Copy out each line of the data holding "Circuit".

(Dataset excerpts)
◆ ◆ ◆ ◆

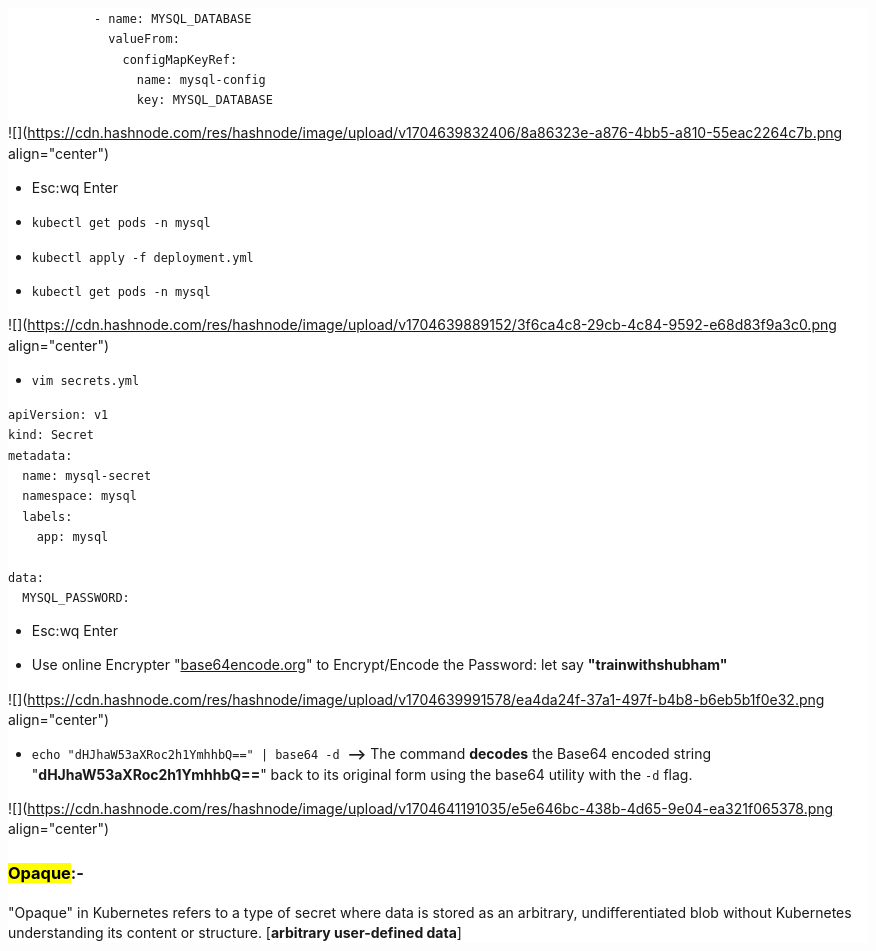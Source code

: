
 ```bash
            - name: MYSQL_DATABASE
              valueFrom:
                configMapKeyRef:
                  name: mysql-config
                  key: MYSQL_DATABASE
```

![](https://cdn.hashnode.com/res/hashnode/image/upload/v1704639832406/8a86323e-a876-4bb5-a810-55eac2264c7b.png align="center")

* Esc:wq Enter
    
* `kubectl get pods -n mysql`
    
* `kubectl apply -f deployment.yml`
    
* `kubectl get pods -n mysql`
    

![](https://cdn.hashnode.com/res/hashnode/image/upload/v1704639889152/3f6ca4c8-29cb-4c84-9592-e68d83f9a3c0.png align="center")

* `vim secrets.yml`
    

```bash
apiVersion: v1
kind: Secret
metadata:
  name: mysql-secret
  namespace: mysql
  labels:
    app: mysql

data:
  MYSQL_PASSWORD:
```

* Esc:wq Enter
    
* Use online Encrypter "[base64encode.org](http://base64encode.org)" to Encrypt/Encode the Password: let say **"trainwithshubham"**
    

![](https://cdn.hashnode.com/res/hashnode/image/upload/v1704639991578/ea4da24f-37a1-497f-b4b8-b6eb5b1f0e32.png align="center")

* `echo "dHJhaW53aXRoc2h1YmhhbQ==" | base64 -d`  **--&gt;** The command **decodes** the Base64 encoded string "**dHJhaW53aXRoc2h1YmhhbQ==**" back to its original form using the base64 utility with the `-d` flag.
    

![](https://cdn.hashnode.com/res/hashnode/image/upload/v1704641191035/e5e646bc-438b-4d65-9e04-ea321f065378.png align="center")

### **<mark>Opaque</mark>:-**

"Opaque" in Kubernetes refers to a type of secret where data is stored as an arbitrary, undifferentiated blob without Kubernetes understanding its content or structure. \[**arbitrary user-defined data**\]
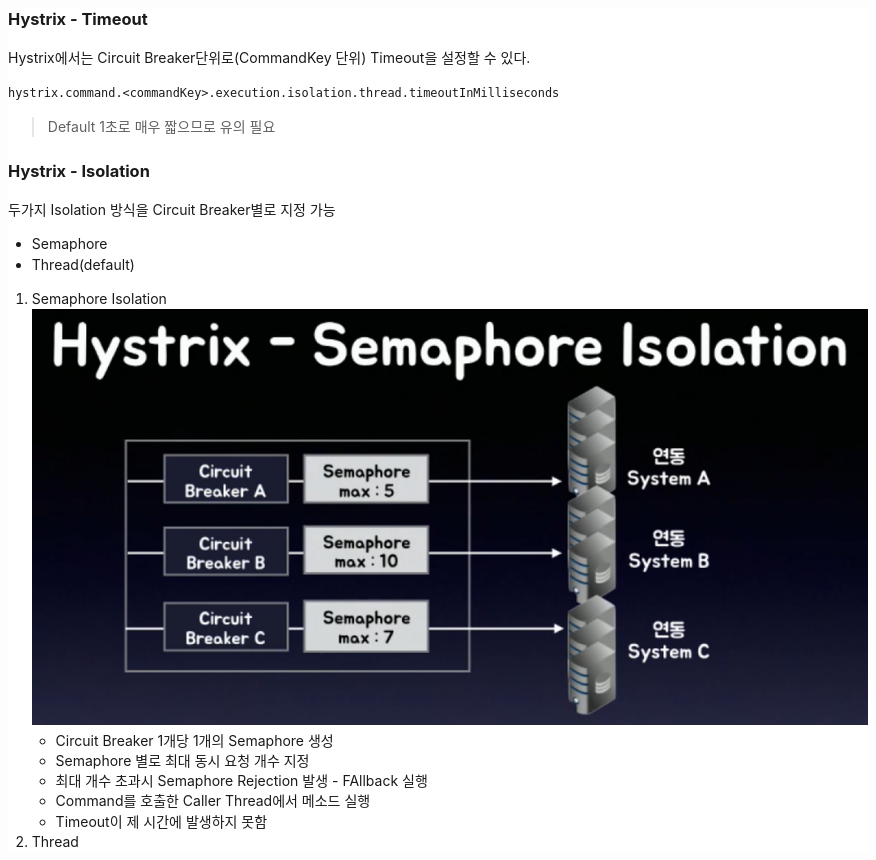 ### Hystrix - Timeout
Hystrix에서는 Circuit Breaker단위로(CommandKey 단위) Timeout을 설정할 수 있다.

```
hystrix.command.<commandKey>.execution.isolation.thread.timeoutInMilliseconds
```

> Default 1초로 매우 짧으므로 유의 필요

### Hystrix - Isolation
두가지 Isolation 방식을 Circuit Breaker별로 지정 가능
- Semaphore
- Thread(default)

1. Semaphore Isolation
   ![Semaphore Isolation](2020-12-12-spring-cloud.assets/hystrix-semaphore-isolation.png)
   - Circuit Breaker 1개당 1개의 Semaphore 생성
   - Semaphore 별로 최대 동시 요청 개수 지정
   - 최대 개수 초과시 Semaphore Rejection 발생 - FAllback 실행
   - Command를 호출한 Caller Thread에서 메소드 실행
   - Timeout이 제 시간에 발생하지 못함
2. Thread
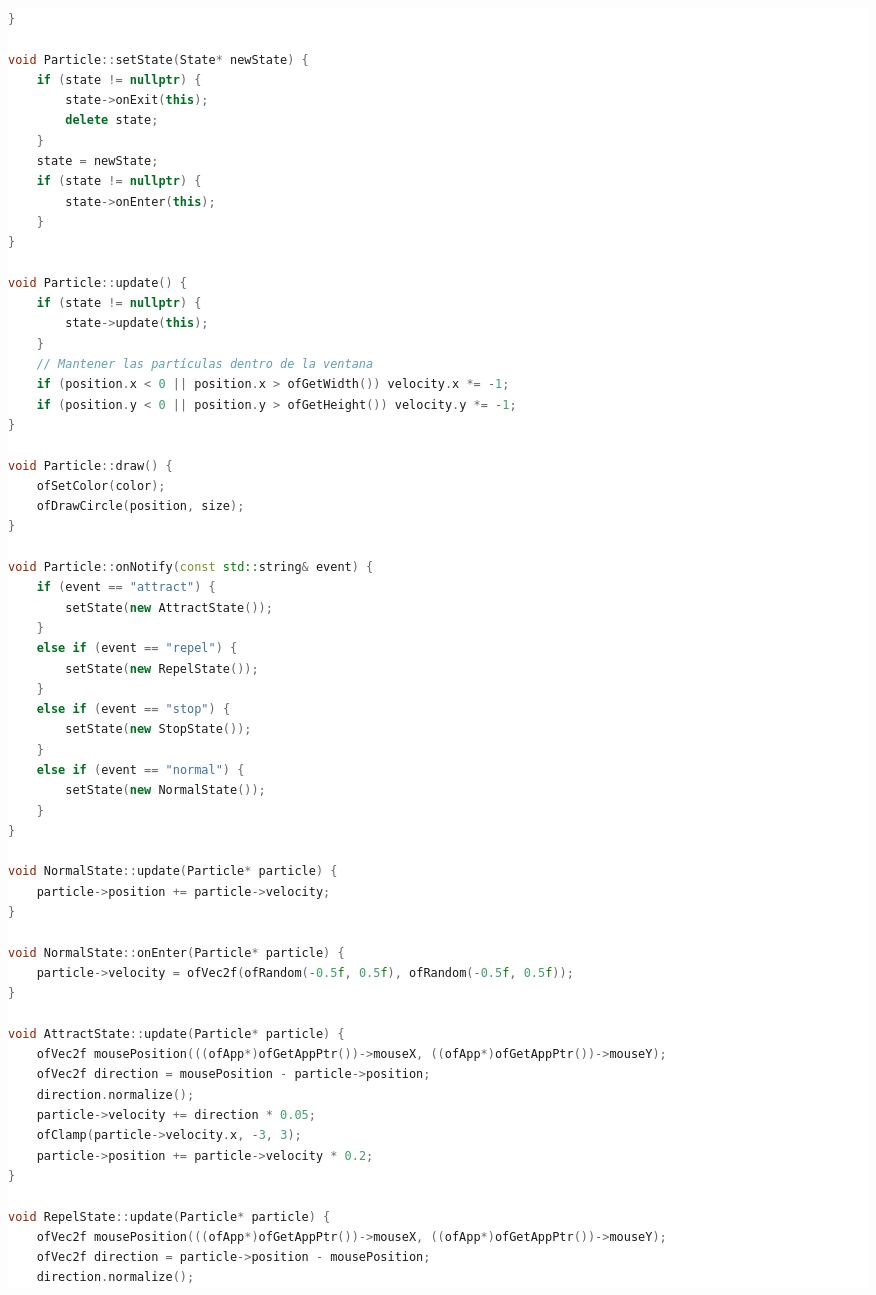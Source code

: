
```cpp
}

void Particle::setState(State* newState) {
    if (state != nullptr) {
        state->onExit(this);
        delete state;
    }
    state = newState;
    if (state != nullptr) {
        state->onEnter(this);
    }
}

void Particle::update() {
    if (state != nullptr) {
        state->update(this);
    }
    // Mantener las partículas dentro de la ventana
    if (position.x < 0 || position.x > ofGetWidth()) velocity.x *= -1;
    if (position.y < 0 || position.y > ofGetHeight()) velocity.y *= -1;
}

void Particle::draw() {
    ofSetColor(color);
    ofDrawCircle(position, size);
}

void Particle::onNotify(const std::string& event) {
    if (event == "attract") {
        setState(new AttractState());
    }
    else if (event == "repel") {
        setState(new RepelState());
    }
    else if (event == "stop") {
        setState(new StopState());
    }
    else if (event == "normal") {
        setState(new NormalState());
    }
}

void NormalState::update(Particle* particle) {
    particle->position += particle->velocity;
}

void NormalState::onEnter(Particle* particle) {
    particle->velocity = ofVec2f(ofRandom(-0.5f, 0.5f), ofRandom(-0.5f, 0.5f));
}

void AttractState::update(Particle* particle) {
    ofVec2f mousePosition(((ofApp*)ofGetAppPtr())->mouseX, ((ofApp*)ofGetAppPtr())->mouseY);
    ofVec2f direction = mousePosition - particle->position;
    direction.normalize();
    particle->velocity += direction * 0.05;
    ofClamp(particle->velocity.x, -3, 3);
    particle->position += particle->velocity * 0.2;
}

void RepelState::update(Particle* particle) {
    ofVec2f mousePosition(((ofApp*)ofGetAppPtr())->mouseX, ((ofApp*)ofGetAppPtr())->mouseY);
    ofVec2f direction = particle->position - mousePosition;
    direction.normalize();
```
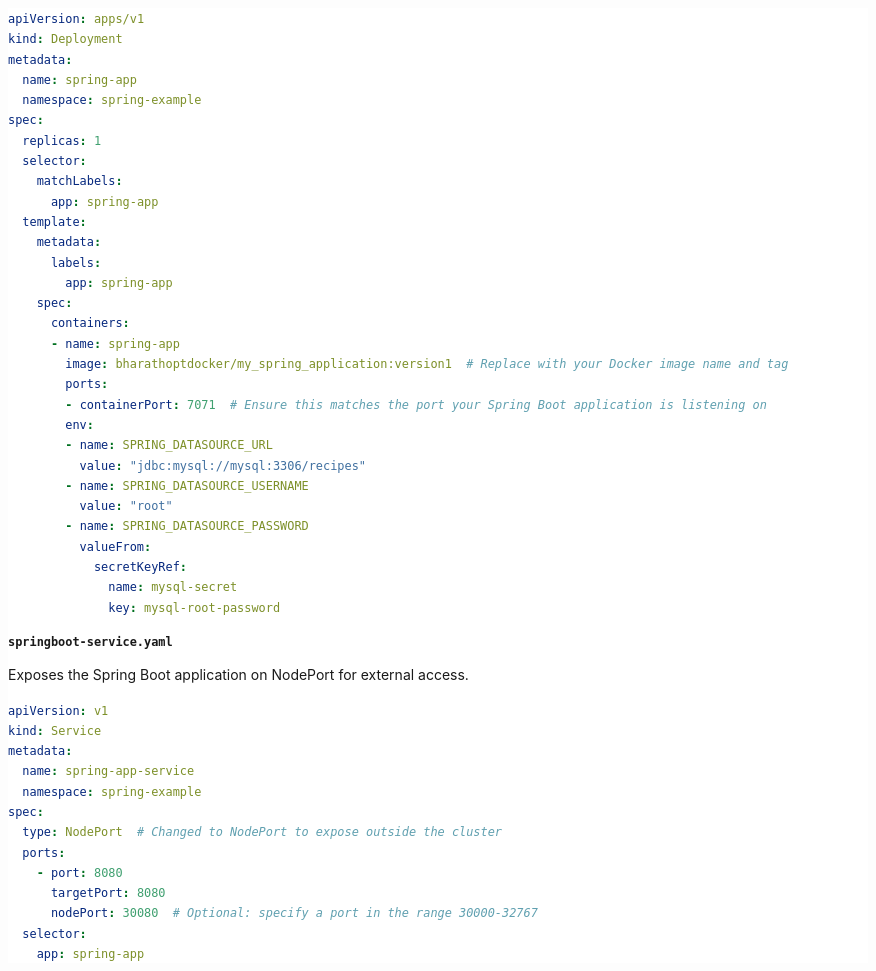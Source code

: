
 ```yaml
apiVersion: apps/v1
kind: Deployment
metadata:
  name: spring-app
  namespace: spring-example
spec:
  replicas: 1
  selector:
    matchLabels:
      app: spring-app
  template:
    metadata:
      labels:
        app: spring-app
    spec:
      containers:
      - name: spring-app
        image: bharathoptdocker/my_spring_application:version1  # Replace with your Docker image name and tag
        ports:
        - containerPort: 7071  # Ensure this matches the port your Spring Boot application is listening on
        env:
        - name: SPRING_DATASOURCE_URL
          value: "jdbc:mysql://mysql:3306/recipes"
        - name: SPRING_DATASOURCE_USERNAME
          value: "root"
        - name: SPRING_DATASOURCE_PASSWORD
          valueFrom:
            secretKeyRef:
              name: mysql-secret
              key: mysql-root-password
```

**`springboot-service.yaml`**

Exposes the Spring Boot application on NodePort for external access.

```yaml
apiVersion: v1
kind: Service
metadata:
  name: spring-app-service
  namespace: spring-example
spec:
  type: NodePort  # Changed to NodePort to expose outside the cluster
  ports:
    - port: 8080
      targetPort: 8080
      nodePort: 30080  # Optional: specify a port in the range 30000-32767
  selector:
    app: spring-app
```
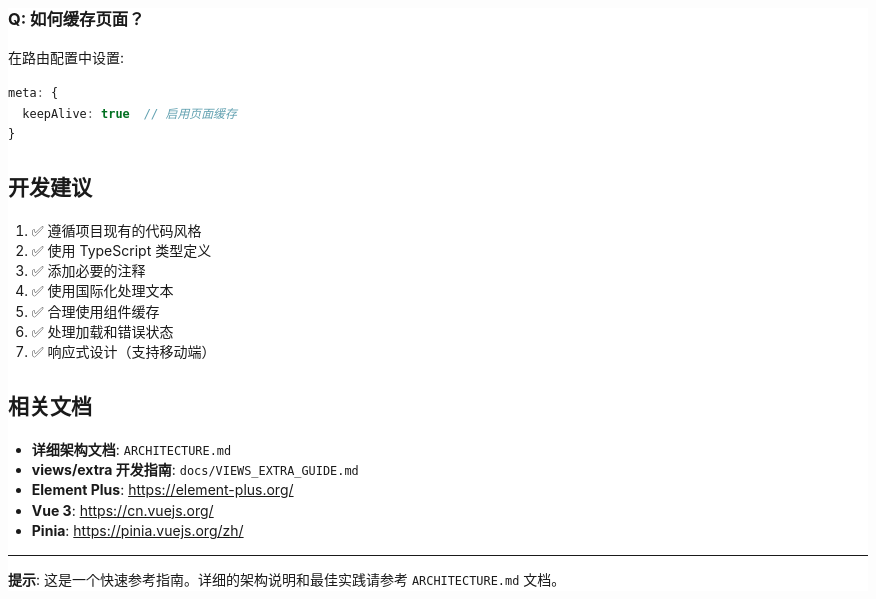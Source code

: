### Q: 如何缓存页面？

在路由配置中设置:

```typescript
meta: {
  keepAlive: true  // 启用页面缓存
}
```

## 开发建议

1. ✅ 遵循项目现有的代码风格
2. ✅ 使用 TypeScript 类型定义
3. ✅ 添加必要的注释
4. ✅ 使用国际化处理文本
5. ✅ 合理使用组件缓存
6. ✅ 处理加载和错误状态
7. ✅ 响应式设计（支持移动端）

## 相关文档

- **详细架构文档**: `ARCHITECTURE.md`
- **views/extra 开发指南**: `docs/VIEWS_EXTRA_GUIDE.md`
- **Element Plus**: https://element-plus.org/
- **Vue 3**: https://cn.vuejs.org/
- **Pinia**: https://pinia.vuejs.org/zh/

---

**提示**: 这是一个快速参考指南。详细的架构说明和最佳实践请参考 `ARCHITECTURE.md` 文档。
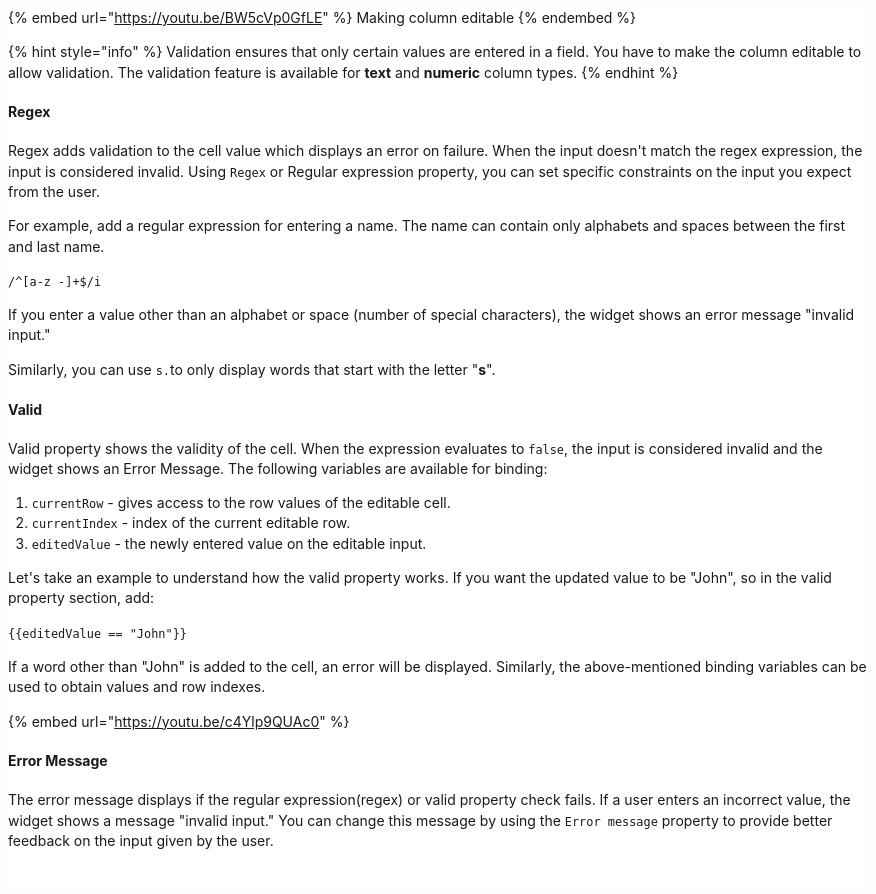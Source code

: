 {% embed url="https://youtu.be/BW5cVp0GfLE" %}
Making column editable&#x20;
{% endembed %}

{% hint style="info" %}
Validation ensures that only certain values are entered in a field. You have to make the column editable to allow validation. The validation feature is available for **text** and **numeric** column types.
{% endhint %}

#### Regex

Regex adds validation to the cell value which displays an error on failure. When the input doesn't match the regex expression, the input is considered invalid. Using `Regex` or Regular expression property, you can set specific constraints on the input you expect from the user.

For example, add a regular expression for entering a name. The name can contain only alphabets and spaces between the first and last name.

```
/^[a-z -]+$/i
```

If you enter a value other than an alphabet or space (number of special characters), the widget shows an error message "invalid input."&#x20;

Similarly, you can use `s.`to only display words that start with the letter "**s**".

#### Valid

Valid property shows the validity of the cell. When the expression evaluates to `false`, the input is considered invalid and the widget shows an Error Message. The following variables are available for binding:

1. `currentRow` - gives access to the row values of the editable cell.
2. `currentIndex` - index of the current editable row.
3. `editedValue` - the newly entered value on the editable input.

Let's take an example to understand how the valid property works. If you want the updated value to be "John", so in the valid property section, add:

```
{{editedValue == "John"}}
```

If a word other than "John" is added to the cell, an error will be displayed. Similarly, the above-mentioned binding variables can be used to obtain values and row indexes.&#x20;

{% embed url="https://youtu.be/c4Ylp9QUAc0" %}

#### Error Message

The error message displays if the regular expression(regex) or valid property check fails. If a user enters an incorrect value, the widget shows a message "invalid input." You can change this message by using the `Error message` property to provide better feedback on the input given by the user.

<figure><img src="../../../.gitbook/assets/inline32.PNG" alt=""><figcaption></figcaption></figure>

◆ ◆ ◆ ◆

RESULT:
Hystrix에서는 Circuit Breaker단위로(CommandKey 단위) Timeout을 설정할 수 있다.
두가지 Isolation 방식을 Circuit Breaker별로 지정 가능
   - Circuit Breaker 1개당 1개의 Semaphore 생성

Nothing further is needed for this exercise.